Vasya, still bursting with questions, found herself silenced, ashamed of herself. In a different voice, she said, “You are the one who sent Midnight to me, on the road to Moscow.”

“I am,” said the old woman. “I was curious, when I heard a girl-child of my blood had gone wandering, with a horse from the lake.”

Vasya flinched at the reminder of Solovey. The soup was ready; the witch ladled up a large bowl for herself, a meager one for Vasya.

Vasya didn’t mind; she’d stuffed herself on fish earlier. But the broth was good; she drank it slowly.

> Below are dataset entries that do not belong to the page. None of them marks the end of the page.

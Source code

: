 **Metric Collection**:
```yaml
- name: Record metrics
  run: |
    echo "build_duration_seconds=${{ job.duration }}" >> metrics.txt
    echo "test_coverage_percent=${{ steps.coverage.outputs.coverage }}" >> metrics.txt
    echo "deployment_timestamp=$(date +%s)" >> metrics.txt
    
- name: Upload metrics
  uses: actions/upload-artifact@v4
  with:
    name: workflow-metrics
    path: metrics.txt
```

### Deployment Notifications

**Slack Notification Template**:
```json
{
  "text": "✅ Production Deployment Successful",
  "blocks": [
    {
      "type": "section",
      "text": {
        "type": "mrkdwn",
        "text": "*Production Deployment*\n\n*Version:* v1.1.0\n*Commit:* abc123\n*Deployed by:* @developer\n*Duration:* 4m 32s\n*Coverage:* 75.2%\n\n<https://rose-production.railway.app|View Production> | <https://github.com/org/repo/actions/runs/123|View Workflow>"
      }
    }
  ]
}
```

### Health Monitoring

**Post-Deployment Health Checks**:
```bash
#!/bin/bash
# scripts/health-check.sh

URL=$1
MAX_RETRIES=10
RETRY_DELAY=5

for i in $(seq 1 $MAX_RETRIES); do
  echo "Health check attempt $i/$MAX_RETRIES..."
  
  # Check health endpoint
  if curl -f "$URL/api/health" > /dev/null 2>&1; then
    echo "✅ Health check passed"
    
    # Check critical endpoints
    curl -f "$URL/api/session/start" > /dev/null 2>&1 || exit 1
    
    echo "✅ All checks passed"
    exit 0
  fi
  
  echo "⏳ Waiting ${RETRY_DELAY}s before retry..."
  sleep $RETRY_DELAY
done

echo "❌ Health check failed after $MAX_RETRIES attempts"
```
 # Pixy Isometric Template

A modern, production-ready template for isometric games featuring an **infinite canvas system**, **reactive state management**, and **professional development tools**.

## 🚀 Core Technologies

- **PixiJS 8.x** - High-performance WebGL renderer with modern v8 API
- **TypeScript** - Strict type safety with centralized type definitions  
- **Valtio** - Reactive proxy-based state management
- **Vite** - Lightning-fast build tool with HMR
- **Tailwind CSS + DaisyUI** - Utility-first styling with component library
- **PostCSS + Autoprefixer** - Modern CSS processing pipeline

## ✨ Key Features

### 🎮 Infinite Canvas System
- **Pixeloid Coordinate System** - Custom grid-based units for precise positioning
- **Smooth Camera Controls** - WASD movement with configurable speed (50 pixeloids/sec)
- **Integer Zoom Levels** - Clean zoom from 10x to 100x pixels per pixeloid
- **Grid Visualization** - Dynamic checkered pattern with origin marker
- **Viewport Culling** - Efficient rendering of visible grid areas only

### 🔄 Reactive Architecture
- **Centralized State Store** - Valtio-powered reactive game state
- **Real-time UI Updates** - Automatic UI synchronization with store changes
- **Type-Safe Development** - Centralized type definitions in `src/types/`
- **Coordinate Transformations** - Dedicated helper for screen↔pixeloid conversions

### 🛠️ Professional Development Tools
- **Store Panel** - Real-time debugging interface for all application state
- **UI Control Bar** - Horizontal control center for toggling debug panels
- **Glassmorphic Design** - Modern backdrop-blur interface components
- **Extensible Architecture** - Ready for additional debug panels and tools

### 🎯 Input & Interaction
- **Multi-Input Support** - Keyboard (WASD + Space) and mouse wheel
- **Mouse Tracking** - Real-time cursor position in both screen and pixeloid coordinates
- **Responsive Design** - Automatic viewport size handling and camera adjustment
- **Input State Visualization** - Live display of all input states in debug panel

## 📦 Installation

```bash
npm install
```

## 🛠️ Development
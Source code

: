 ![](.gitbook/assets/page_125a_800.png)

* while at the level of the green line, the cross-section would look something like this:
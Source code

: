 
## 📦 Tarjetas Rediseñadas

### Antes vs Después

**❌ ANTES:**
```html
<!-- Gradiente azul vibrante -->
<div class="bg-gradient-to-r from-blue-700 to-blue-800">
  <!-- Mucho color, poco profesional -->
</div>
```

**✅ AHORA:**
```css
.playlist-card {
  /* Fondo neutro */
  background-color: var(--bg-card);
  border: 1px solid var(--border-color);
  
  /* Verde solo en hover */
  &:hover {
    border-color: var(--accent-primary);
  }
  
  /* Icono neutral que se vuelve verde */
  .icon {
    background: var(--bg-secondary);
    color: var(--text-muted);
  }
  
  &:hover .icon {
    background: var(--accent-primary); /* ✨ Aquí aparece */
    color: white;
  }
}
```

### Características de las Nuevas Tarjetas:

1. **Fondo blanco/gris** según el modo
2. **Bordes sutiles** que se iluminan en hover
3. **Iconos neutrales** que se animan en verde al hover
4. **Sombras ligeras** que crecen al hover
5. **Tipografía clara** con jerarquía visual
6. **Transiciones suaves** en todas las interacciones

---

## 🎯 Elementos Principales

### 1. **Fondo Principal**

“Babushka,” she asked, “did you ever see your daughters, after they left this place?”

Baba Yaga’s old face grew still as carven stone. “No. They abandoned me.”

Vasya thought of Tamara’s withered ghost, wondered if this woman could have prevented that horror.

“My girl plotted with the sorcerer to take the firebird by force!”

snapped the old woman, as though she could read Vasya’s thought. “I could not catch them. The mare is the fastest thing that runs. But at least my daughter was punished.”

Vasya said, “She was your child. Do you know what the sorcerer did to Tamara?”

“She did it to herself.”

“Shall I tell you what happened to her?” Vasya asked, growing angry. “About her courage and her despair? Of how she was trapped in the terem of Moscow until she died? And even after! You shut your lands and didn’t even try to help her?”

She betrayed me, ” retorted the witch. “She chose a man over her own kin; gave the golden mare into Kaschei’s keeping. My Varvara left me too. She tried first to take Tamara’s place, but she could not.

Of course she could not; she had not the sight. So, she left, the coward.”

Vasya stilled, struck with sudden understanding.

“I didn’t need either of them,” the old woman went on. “I shut the way in. I shut every road but the Midnight-road and that road is mine, for Lady Midnight is my servant. I have kept my lands inviolate until a new heir should come.”

“Kept your lands inviolate?” Vasya demanded incredulously.

“While your children were trapped in the world of men, while your daughter was abandoned by her lover?”

“Yes,” said the witch. “She deserved it.”

Vasya said nothing.

“But,” the old woman went on, her voice softening, “I have a new heir now. I knew you’d come, one day. You can speak to horses; you awakened the domovaya with fire, you survived the bagiennik. You will not betray me. You will live in the house by the oak-tree and I will come every midnight to teach you all I know. How to master chyerti. How to keep your own people safe. Don’t you want to know those things, poor little girl, with your burned face?”

“Yes,” said Vasya. “I do want to know those things.”

The woman sat back, looking satisfied.

“When there is time to learn,” Vasya continued. “But not yet. The Bear is free in Rus’.”

The old woman bristled. “What is Rus’ to you? They tried to burn you, didn’t they? They killed your horse.”

“Rus’ is my family. My brothers and sister. My niece, who sees as I do. Your grandchildren. Your great-grandchildren.”

The woman’s eyes began, disconcertingly, to gleam. “Another with the sight? And a girl-child? We will walk through Midnight and get her.”

“Steal her away, you mean? Take her from her mother, who loves her?” Vasya dragged in air. “You should think of what happened to your own children first.”

“No,” said the woman. “I didn’t need them, little serpents.” Her eyes were savage, and Vasya wondered if it were solitude or magic that had planted this deep seed of madness inside her, that she

would reject her children so. “You will have my powers and my chyerti, great-granddaughter.”

Vasya got up and went and knelt at the old woman’s side. “You honor me,” she said, forcing her voice to calm. “At dusk I was a vagabond, and now I am someone’s great-grandchild.”

The old woman sat stiff, puzzled, watching Vasya with reluctant hope.